The problem:
Without including any picture, transcribe the entries below word for word.
**********
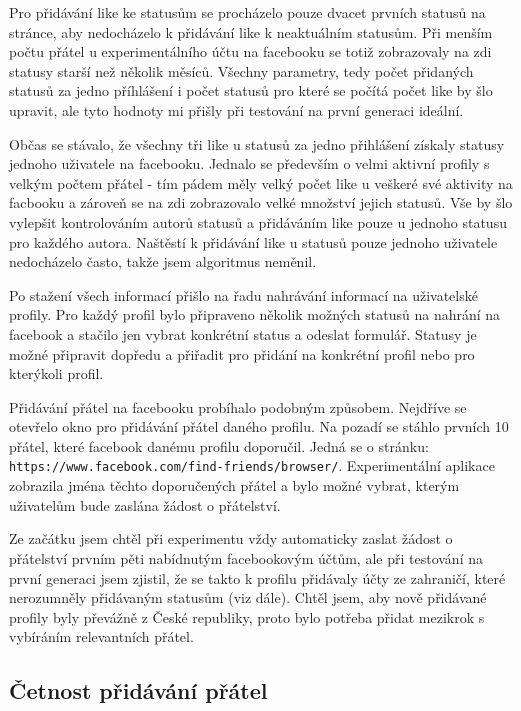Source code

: \documentclass[thesis=M,czech]{FITthesis}[2013/05/10]
\begin{document}
Pro přidávání like ke statusům se procházelo pouze dvacet prvních statusů na stránce, aby nedocházelo k přidávání like k neaktuálním statusům. Při menším počtu přátel u experimentálního účtu na facebooku se totiž zobrazovaly na zdi statusy starší než několik měsíců. Všechny parametry, tedy počet přidaných statusů za jedno příhlášení i počet statusů pro které se počítá počet like by šlo upravit, ale tyto hodnoty mi přišly při testování na první generaci ideální.

Občas se stávalo, že všechny tři like u statusů za jedno přihlášení získaly statusy jednoho uživatele na facebooku. Jednalo se především o velmi aktivní profily s velkým počtem přátel - tím pádem měly velký počet like u veškeré své aktivity na facbooku a zároveň se na zdi zobrazovalo velké množství jejich statusů. Vše by šlo vylepšit kontrolováním autorů statusů a přidáváním like pouze u jednoho statusu pro každého autora. Naštěstí k přidávání like u statusů pouze jednoho uživatele nedocházelo často, takže jsem algoritmus neměnil.

Po stažení všech informací přišlo na řadu nahrávání informací na uživatelské profily. Pro každý profil bylo připraveno několik možných statusů na nahrání na facebook a stačilo jen vybrat konkrétní status a odeslat formulář. Statusy je možné připravit dopředu a přiřadit pro přidání na konkrétní profil nebo pro kterýkoli profil.

Přidávání přátel na facebooku probíhalo podobným způsobem. Nejdříve se otevřelo okno pro přidávání přátel daného profilu. Na pozadí se stáhlo prvních 10 přátel, které facebook danému profilu doporučil. Jedná se o stránku: \verb|https://www.facebook.com/find-friends/browser/|. Experimentální aplikace zobrazila jména těchto doporučených přátel a bylo možné vybrat, kterým uživatelům bude zaslána žádost o přátelství. 

Ze začátku jsem chtěl při experimentu vždy automaticky zaslat žádost o přátelství prvním pěti nabídnutým facebookovým účtům, ale při testování na první generaci jsem zjistil, že se takto k profilu přidávaly účty ze zahraničí, které nerozumněly přidávaným statusům (viz dále). Chtěl jsem, aby nově přidávané profily byly převážně z České republiky, proto bylo potřeba přidat mezikrok s vybíráním relevantních přátel.

\subsection{Četnost přidávání přátel}
\end{document}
**********
Output of the task:
Source code

: \documentclass[thesis=M,czech]{FITthesis}[2013/05/10]
\begin{document}
Pro přidávání like ke statusům se procházelo pouze dvacet prvních statusů na stránce, aby nedocházelo k přidávání like k neaktuálním statusům. Při menším počtu přátel u experimentálního účtu na facebooku se totiž zobrazovaly na zdi statusy starší než několik měsíců. Všechny parametry, tedy počet přidaných statusů za jedno příhlášení i počet statusů pro které se počítá počet like by šlo upravit, ale tyto hodnoty mi přišly při testování na první generaci ideální.

Občas se stávalo, že všechny tři like u statusů za jedno přihlášení získaly statusy jednoho uživatele na facebooku. Jednalo se především o velmi aktivní profily s velkým počtem přátel - tím pádem měly velký počet like u veškeré své aktivity na facbooku a zároveň se na zdi zobrazovalo velké množství jejich statusů. Vše by šlo vylepšit kontrolováním autorů statusů a přidáváním like pouze u jednoho statusu pro každého autora. Naštěstí k přidávání like u statusů pouze jednoho uživatele nedocházelo často, takže jsem algoritmus neměnil.

Po stažení všech informací přišlo na řadu nahrávání informací na uživatelské profily. Pro každý profil bylo připraveno několik možných statusů na nahrání na facebook a stačilo jen vybrat konkrétní status a odeslat formulář. Statusy je možné připravit dopředu a přiřadit pro přidání na konkrétní profil nebo pro kterýkoli profil.

Přidávání přátel na facebooku probíhalo podobným způsobem. Nejdříve se otevřelo okno pro přidávání přátel daného profilu. Na pozadí se stáhlo prvních 10 přátel, které facebook danému profilu doporučil. Jedná se o stránku: \verb|https://www.facebook.com/find-friends/browser/|. Experimentální aplikace zobrazila jména těchto doporučených přátel a bylo možné vybrat, kterým uživatelům bude zaslána žádost o přátelství. 

Ze začátku jsem chtěl při experimentu vždy automaticky zaslat žádost o přátelství prvním pěti nabídnutým facebookovým účtům, ale při testování na první generaci jsem zjistil, že se takto k profilu přidávaly účty ze zahraničí, které nerozumněly přidávaným statusům (viz dále). Chtěl jsem, aby nově přidávané profily byly převážně z České republiky, proto bylo potřeba přidat mezikrok s vybíráním relevantních přátel.

\subsection{Četnost přidávání přátel}
\end{document}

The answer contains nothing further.